View Full Version : Other Coral Groupings

03/28/2006, 09:18 AM
I enjoyed this article on renaming corals. Taxonomists have always encountered the age-old problem of lumping and splitting groups of species to be most informative. It's very healthy to keep open this debate.

If LPS and SPS are such poor descriptors in terms of care and needs of animals, are there groups of stony corals that can be considered together, which share common requirements for care/feeding/flow/lighting? Perhaps by biotope? Remembering dozens of individual species of corals is asking a lot of hobbyists and their friends/loved ones.
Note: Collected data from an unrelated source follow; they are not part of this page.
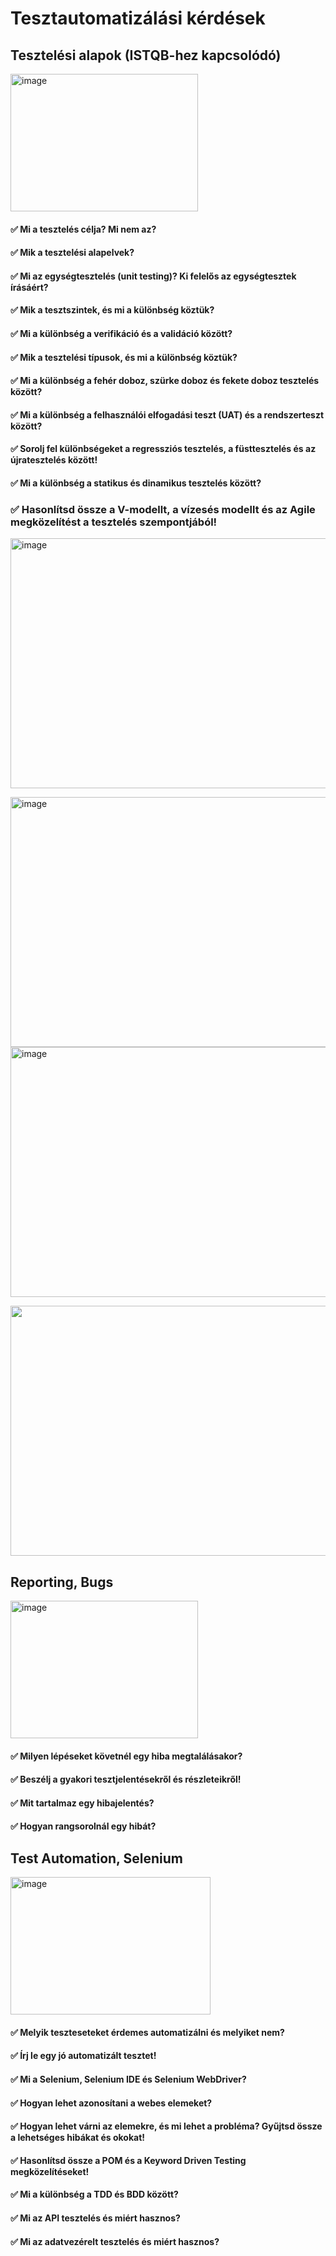 # Tesztautomatizálási kérdések

## Tesztelési alapok (ISTQB-hez kapcsolódó)
<img src="https://www.mindsmapped.com/wp-content/uploads/2016/06/ISTQB.jpg" alt="image" width="300" height="220">

#### ✅ Mi a tesztelés célja? Mi nem az?

#### ✅ Mik a tesztelési alapelvek?

#### ✅ Mi az egységtesztelés (unit testing)? Ki felelős az egységtesztek írásáért?

#### ✅ Mik a tesztszintek, és mi a különbség köztük?

#### ✅ Mi a különbség a verifikáció és a validáció között?

#### ✅ Mik a tesztelési típusok, és mi a különbség köztük?

#### ✅ Mi a különbség a fehér doboz, szürke doboz és fekete doboz tesztelés között?

#### ✅ Mi a különbség a felhasználói elfogadási teszt (UAT) és a rendszerteszt között?

#### ✅ Sorolj fel különbségeket a regressziós tesztelés, a füsttesztelés és az újratesztelés között!

#### ✅ Mi a különbség a statikus és dinamikus tesztelés között?

### ✅ Hasonlítsd össze a V-modellt, a vízesés modellt és az Agile megközelítést a tesztelés szempontjából!


<img src="https://t4.ftcdn.net/jpg/03/90/15/65/360_F_390156585_8w1lsOyICIAOvDCU8tExXW2QwLCOFwXD.jpg" alt="image" width="550" height="400">


<img src="https://i.imgur.com/S38EBJw.png" alt="image" width="550" height="400">   <img src="https://segedletek.level14.hu/assets/img/modszertan-vizeses.svg" alt="image" width="550" height="400">


<img src="https://promanconsulting.hu/wp-content/uploads/2022/03/agilis-modszertanok-optimized.jpg" width="550" height="400">





## Reporting, Bugs
<img src="https://moolya.com/blog/wp-content/uploads/2023/05/Bug-Report.png" alt="image" width="300" height="220">

#### ✅ Milyen lépéseket követnél egy hiba megtalálásakor?

#### ✅ Beszélj a gyakori tesztjelentésekről és részleteikről!

#### ✅ Mit tartalmaz egy hibajelentés?

#### ✅ Hogyan rangsorolnál egy hibát?


## Test Automation, Selenium
<img src="https://media.licdn.com/dms/image/C4D12AQE3GOyVsZazOw/article-cover_image-shrink_600_2000/0/1583830696602?e=2147483647&v=beta&t=bYHbKyhMoWsMgtEug6eSf3m0db5ZtGEl437TeS1qkfI" alt="image" width="320" height="220">

#### ✅ Melyik teszteseteket érdemes automatizálni és melyiket nem?

#### ✅ Írj le egy jó automatizált tesztet!

#### ✅ Mi a Selenium, Selenium IDE és Selenium WebDriver?

#### ✅ Hogyan lehet azonosítani a webes elemeket?

#### ✅ Hogyan lehet várni az elemekre, és mi lehet a probléma? Gyűjtsd össze a lehetséges hibákat és okokat!

#### ✅ Hasonlítsd össze a POM és a Keyword Driven Testing megközelítéseket!

#### ✅ Mi a különbség a TDD és BDD között?

#### ✅ Mi az API tesztelés és miért hasznos?

#### ✅ Mi az adatvezérelt tesztelés és miért hasznos?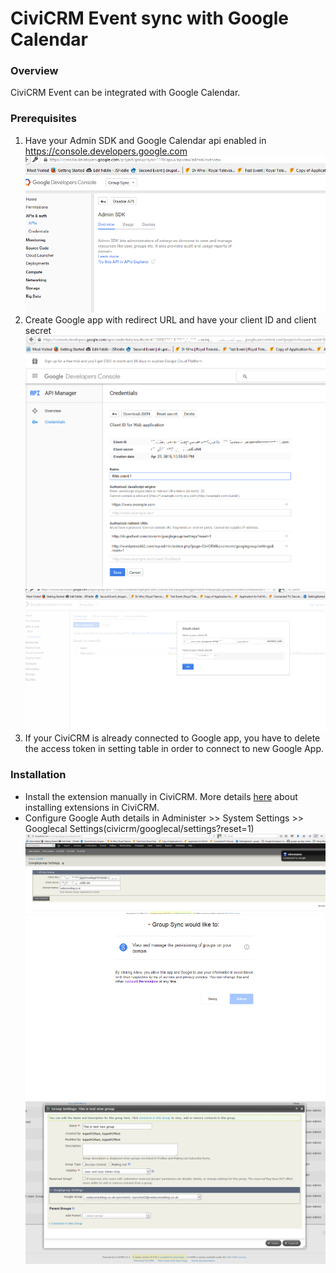 # CiviCRM Event sync with Google Calendar  #

### Overview ###

CiviCRM Event can be integrated with Google Calendar.

### Prerequisites ###
1. Have your Admin SDK and Google Calendar api enabled in https://console.developers.google.com
![Screenshot of googlegroup admin sdk](images/5.png)
2. Create Google app with redirect URL and have your client ID and client secret
![Screenshot of googlegroup redirect url](images/developer_console.png)
![Screenshot of googlegroup oauth](images/1_hidden.png)
3. If your CiviCRM is already connected to Google app, you have to delete the access token in setting table in order to connect to new Google App.

### Installation ###

* Install the extension manually in CiviCRM. More details [here](http://wiki.civicrm.org/confluence/display/CRMDOC/Extensions#Extensions-Installinganewextension) about installing extensions in CiviCRM.
* Configure Google Auth details in Administer >> System Settings >> Googlecal Settings(civicrm/googlecal/settings?reset=1)
![Screenshot of civicrm setting](images/civi_google_group_setting.png)
![Screenshot of civicrm google connect](images/3.png)
![Screenshot of civicrm group setting](images/group_setting.png)
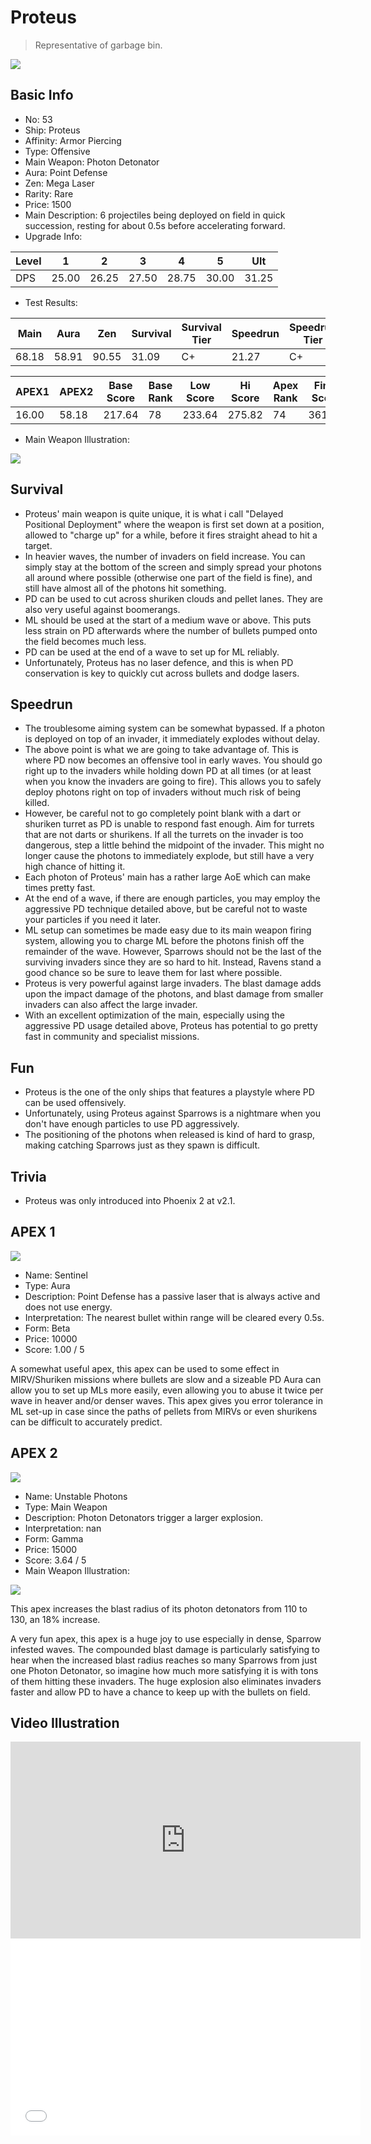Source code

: # Proteus

> Representative of garbage bin.

<img src="/ships/ship_53.png" style={{zoom:1}}/>

## Basic Info

- No: 53
- Ship: Proteus
- Affinity: Armor Piercing
- Type: Offensive
- Main Weapon: Photon Detonator
- Aura: Point Defense
- Zen: Mega Laser
- Rarity: Rare
- Price: 1500
- Main Description: 6 projectiles being deployed on field in quick succession, resting for about 0.5s before accelerating forward.
- Upgrade Info: 

| Level | 1 | 2 | 3 | 4 | 5 | Ult |
|--|--|--|--|--|--|--|
| DPS | 25.00 | 26.25 | 27.50 | 28.75 | 30.00 | 31.25 |

- Test Results: 

| Main | Aura | Zen | Survival | Survival Tier | Speedrun | Speedrun Tier | Fun | Fun Tier |
|--|--|--|--|--|--|--|--|--|
| 68.18 | 58.91 | 90.55 | 31.09 | C+ | 21.27 | C+ | 33.27 | B |

| APEX1 | APEX2 | Base Score | Base Rank | Low Score | Hi Score | Apex Rank | Final Score | FinalRank |
|--|--|--|--|--|--|--|--|--|
| 16.00 | 58.18 | 217.64 | 78 | 233.64 | 275.82 | 74 | 361.45 | 72 |

- Main Weapon Illustration:

<img src="/illustration/main_53.gif" style={{zoom:1}}/>

## Survival

- Proteus' main weapon is quite unique, it is what i call "Delayed Positional Deployment" where the weapon is first set down at a position, allowed to "charge up" for a while, before it fires straight ahead to hit a target.
- In heavier waves, the number of invaders on field increase. You can simply stay at the bottom of the screen and simply spread your photons all around where possible (otherwise one part of the field is fine), and still have almost all of the photons hit something.
- PD can be used to cut across shuriken clouds and pellet lanes. They are also very useful against boomerangs.
- ML should be used at the start of a medium wave or above. This puts less strain on PD afterwards where the number of bullets pumped onto the field becomes much less.
- PD can be used at the end of a wave to set up for ML reliably.
- Unfortunately, Proteus has no laser defence, and this is when PD conservation is key to quickly cut across bullets and dodge lasers.

## Speedrun

- The troublesome aiming system can be somewhat bypassed. If a photon is deployed on top of an invader, it immediately explodes without delay.
- The above point is what we are going to take advantage of. This is where PD now becomes an offensive tool in early waves. You should go right up to the invaders while holding down PD at all times (or at least when you know the invaders are going to fire). This allows you to safely deploy photons right on top of invaders without much risk of being killed.
- However, be careful not to go completely point blank with a dart or shuriken turret as PD is unable to respond fast enough. Aim for turrets that are not darts or shurikens. If all the turrets on the invader is too dangerous, step a little behind the midpoint of the invader. This might no longer cause the photons to immediately explode, but still have a very high chance of hitting it.
- Each photon of Proteus' main has a rather large AoE which can make times pretty fast.
- At the end of a wave, if there are enough particles, you may employ the aggressive PD technique detailed above, but be careful not to waste your particles if you need it later.
- ML setup can sometimes be made easy due to its main weapon firing system, allowing you to charge ML before the photons finish off the remainder of the wave. However, Sparrows should not be the last of the surviving invaders since they are so hard to hit. Instead, Ravens stand a good chance so be sure to leave them for last where possible.
- Proteus is very powerful against large invaders. The blast damage adds upon the impact damage of the photons, and blast damage from smaller invaders can also affect the large invader.
- With an excellent optimization of the main, especially using the aggressive PD usage detailed above, Proteus has potential to go pretty fast in community and specialist missions.

## Fun

- Proteus is the one of the only ships that features a playstyle where PD can be used offensively.
- Unfortunately, using Proteus against Sparrows is a nightmare when you don't have enough particles to use PD aggressively.
- The positioning of the photons when released is kind of hard to grasp, making catching Sparrows just as they spawn is difficult.

## Trivia

- Proteus was only introduced into Phoenix 2 at v2.1.

## APEX 1

<img src="/ships/ship_53_apex_1.png" style={{zoom:1}}/>

- Name: Sentinel
- Type: Aura
- Description: Point Defense has a passive laser that is always active and does not use energy.
- Interpretation: The nearest bullet within range will be cleared every 0.5s.
- Form: Beta
- Price: 10000
- Score: 1.00 / 5

A somewhat useful apex, this apex can be used to some effect in MIRV/Shuriken missions where bullets are slow and a sizeable PD Aura can allow you to set up MLs more easily, even allowing you to abuse it twice per wave in heaver and/or denser waves. This apex gives you error tolerance in ML set-up in case since the paths of pellets from MIRVs or even shurikens can be difficult to accurately predict.

## APEX 2

<img src="/ships/ship_53_apex_2.png" style={{zoom:1}}/>

- Name: Unstable Photons
- Type: Main Weapon
- Description: Photon Detonators trigger a larger explosion.
- Interpretation: nan
- Form: Gamma
- Price: 15000
- Score: 3.64 / 5
- Main Weapon Illustration:

<img src="/illustration/main_53_gamma.gif" style={{zoom:1}}/>

This apex increases the blast radius of its photon detonators from 110 to 130, an 18% increase.

A very fun apex, this apex is a huge joy to use especially in dense, Sparrow infested waves. The compounded blast damage is particularly satisfying to hear when the increased blast radius reaches so many Sparrows from just one Photon Detonator, so imagine how much more satisfying it is with tons of them hitting these invaders. The huge explosion also eliminates invaders faster and allow PD to have a chance to keep up with the bullets on field.

## Video Illustration

<iframe width="560" height="315" src="https://www.youtube.com/embed/OJJ-tGAz5GE?si=CLIMJBLJkNsp2wvC" title="YouTube video player" frameborder="0" allow="accelerometer; autoplay; clipboard-write; encrypted-media; gyroscope; picture-in-picture; web-share" referrerpolicy="strict-origin-when-cross-origin" allowfullscreen></iframe>

<br/>

<iframe width="560" height="315" src="//player.bilibili.com/player.html?aid=312809015&bvid=BV1QP411m7kC&cid=1106983951&p=1&autoplay=false" scrolling="no" border="0" frameborder="no" allow="accelerometer; autoplay; clipboard-write; encrypted-media; gyroscope; picture-in-picture; web-share" framespacing="0" allowfullscreen="true"> </iframe>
My wife and son of course have their own taxonomy "Red", "brown", and "yellow", for example. Doesn't tell me much about how to adjust flow, lighting, and feeding.

03/28/2006, 01:54 PM
Hmmm, good question. I think that there would be merit in addressing assemblages based on ecological zonation, but in order to do so one would first have to identify the coral and then figure out the appropriate biotope. So, I suppose this really along the lines of what I'm arguing for, except that asking folks to think in terms of biotope maybe adds an extra level of complexity that may not be useful for a lot of folks.

For example, in order to reasonably recreate a rubble zone at the base of a forereef one would have dimmer lighting and fairly moderate water flow. All the corals would do well in these conditions. One might toss in a Euphyllia, Cycloseris, Halomitra, Pachyseris, Pavona, Anacropora, etc. Of course, to do this one would have to know which species are found in this area. This is great, and a very worthwhile goal, but perhaps isn't absolutely required to provide decent care to these corals. Just knowing which corals need dimmer light, brighter light, real bright light, lower flow, really strong flow, etc. is probably enough to dramatically improve the survival of corals in captivity. For instance, it might not be very natural to see a Nemenzophyllia growing alongside a Blastomussa, but their needs are similar enough that they'll do just fine together.

So yes, I think that approaching reef tanks from the standpoint of ecological zonation and biotopes is the best way to go, and that's how I approach reef tanks and would encourage others to as well, but just finding basic overlapping needs is good enough for most hobbyists and would be good for the hobby.